A maioria dos médicos sabe quanto fatura por mês. Poucos sabem quanto deixam de faturar.
A diferença entre os dois números é onde mora o crescimento real. E na nossa experiência com mais de 90 consultórios, esses são os 7 vazamentos mais comuns:
1. Leads que chegam e ninguém responde a tempo
O paciente pesquisou, clicou no anúncio, mandou mensagem. E esperou. 2 horas. 4 horas. No dia seguinte. Quando a resposta veio, ele já tinha agendado com outro médico.
Consultórios que respondem em até 15 minutos convertem 3x mais do que os que respondem em 2 horas. A janela de decisão do paciente é curta.

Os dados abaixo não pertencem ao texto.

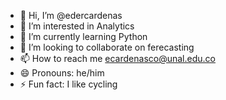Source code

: - 👋 Hi, I’m @edercardenas
- 👀 I’m interested in Analytics
- 🌱 I’m currently learning Python
- 💞️ I’m looking to collaborate on ferecasting
- 📫 How to reach me ecardenasco@unal.edu.co
- 😄 Pronouns: he/him
- ⚡ Fun fact: I like cycling

<!---
edercardenas/edercardenas is a ✨ special ✨ repository because its `README.md` (this file) appears on your GitHub profile.
You can click the Preview link to take a look at your changes.
--->
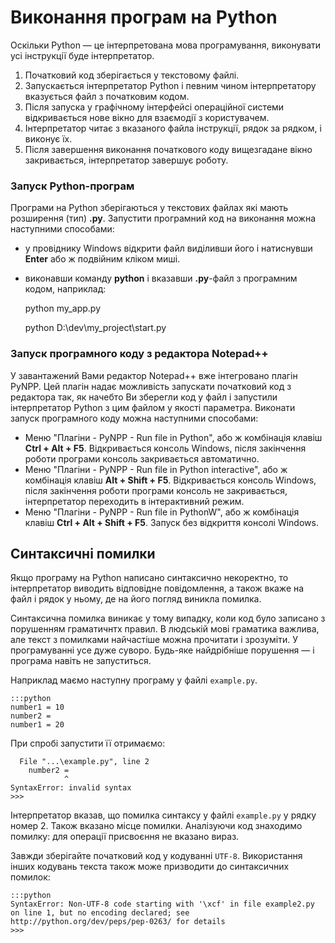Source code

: # Виконання програм на Python

Оскільки Python — це інтерпретована мова програмування, виконувати усі інструкції буде інтерпретатор. 

1. Початковий код зберігається у текстовому файлі.
1. Запускається інтерпретатор Python і певним чином інтерпретатору вказується файл з початковим кодом.
1. Після запуска у графічному інтерфейсі операційної системи відкривається нове вікно для взаємодії з користувачем.
1. Інтерпретатор читає з вказаного файла інструкції, рядок за рядком, і виконує їх.
1. Після завершення виконання початкового коду вищезгадане вікно закривається, інтерпретатор завершує роботу.


### Запуск Python-програм
Програми на Python зберігаються у текстових файлах які мають розширення (тип) **.py**.
Запустити програмний код на виконання можна наступними способами:

- у провіднику Windows відкрити файл виділивши його і натиснувши **Enter** або ж подвійним кліком миші.
- виконавши команду **python** і вказавши **.py**-файл з програмним кодом, наприклад:

	python my_app.py
	
	python D:\dev\my_project\start.py

### Запуск програмного коду з редактора Notepad++
У завантажений Вами редактор Notepad++ вже інтегровано плагін PyNPP. Цей плагін надає можливість запускати початковий код з редактора так, як начебто Ви зберегли код у файл і запустили інтерпретатор Python з цим файлом у якості параметра.
Виконати запуск програмного коду можна наступними способами:

- Меню "Плагіни - PyNPP - Run file in Python", або ж комбінація клавіш **Ctrl + Alt + F5**. Відкривається консоль Windows, після закінчення роботи програми консоль закривається автоматично.
- Меню "Плагіни - PyNPP - Run file in Python interactive", або ж комбінація клавіш **Alt + Shift + F5**. Відкривається консоль Windows, після закінчення роботи програми консоль не закривається, інтерпретатор переходить в інтерактивний режим.
- Меню "Плагіни - PyNPP - Run file in PythonW", або ж комбінація клавіш **Ctrl + Alt + Shift + F5**. Запуск без відкриття консолі Windows.

## Синтаксичні помилки

Якщо програму на Python написано синтаксично некоректно, 
то інтерпретатор виводить відповідне повідомлення, 
а також вкаже на файл і рядок у ньому, 
де на його погляд виникла помилка. 

Синтаксична помилка виникає у тому випадку, 
коли код було записано з порушенням граматичнтх правил. 
В людській мові граматика важлива, але текст з помилками найчастіше можна прочитати і зрозуміти. 
У програмуванні усе дуже суворо. 
Будь-яке найдрібніше порушення — і програма навіть не запуститься. 

Наприклад маємо наступну програму у файлі `example.py`.

	:::python
	number1 = 10
	number2 =
	number1 = 20
	
При спробі запустити її отримаємо:

	  File "...\example.py", line 2
		number2 =
				^
	SyntaxError: invalid syntax
	>>>

Інтерпретатор вказав, що помилка синтаксу у файлі `example.py` у рядку номер 2. 
Також вказано місце помилки. 
Аналізуючи код знаходимо помилку: для операції присвоєння не вказано вираз. 

Завжди зберігайте початковий код у кодуванні `UTF-8`. 
Використання інших кодувань текста також може призводити до синтаксичних помилок:

	:::python
	SyntaxError: Non-UTF-8 code starting with '\xcf' in file example2.py on line 1, but no encoding declared; see http://python.org/dev/peps/pep-0263/ for details
	>>>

2. Secretária que informa mas não converte
A secretária responde educadamente. Passa o valor da consulta. E espera o paciente decidir. Não faz follow-up. Não trata objeções. Não agenda.
Isso não é atendimento comercial. É balcão de informações.
3. No-shows sem sistema de confirmação
Paciente agendou segunda-feira pra consulta na quinta. Quinta de manhã, não apareceu. Ninguém confirmou, ninguém lembrou, ninguém ligou.
Cada falta é um horário que poderia ter gerado receita. Em um consultório com ticket de R$500 e 3 faltas por semana, são R$6.000 perdidos por mês.
4. Pacientes antigos que nunca mais voltaram
Eles existem na sua base. Vieram uma vez, gostaram, mas nunca foram contatados de novo. Ninguém ligou pra agendar o retorno. Ninguém mandou mensagem no aniversário. Eles esqueceram de você — não porque não gostaram, mas porque ninguém lembrou.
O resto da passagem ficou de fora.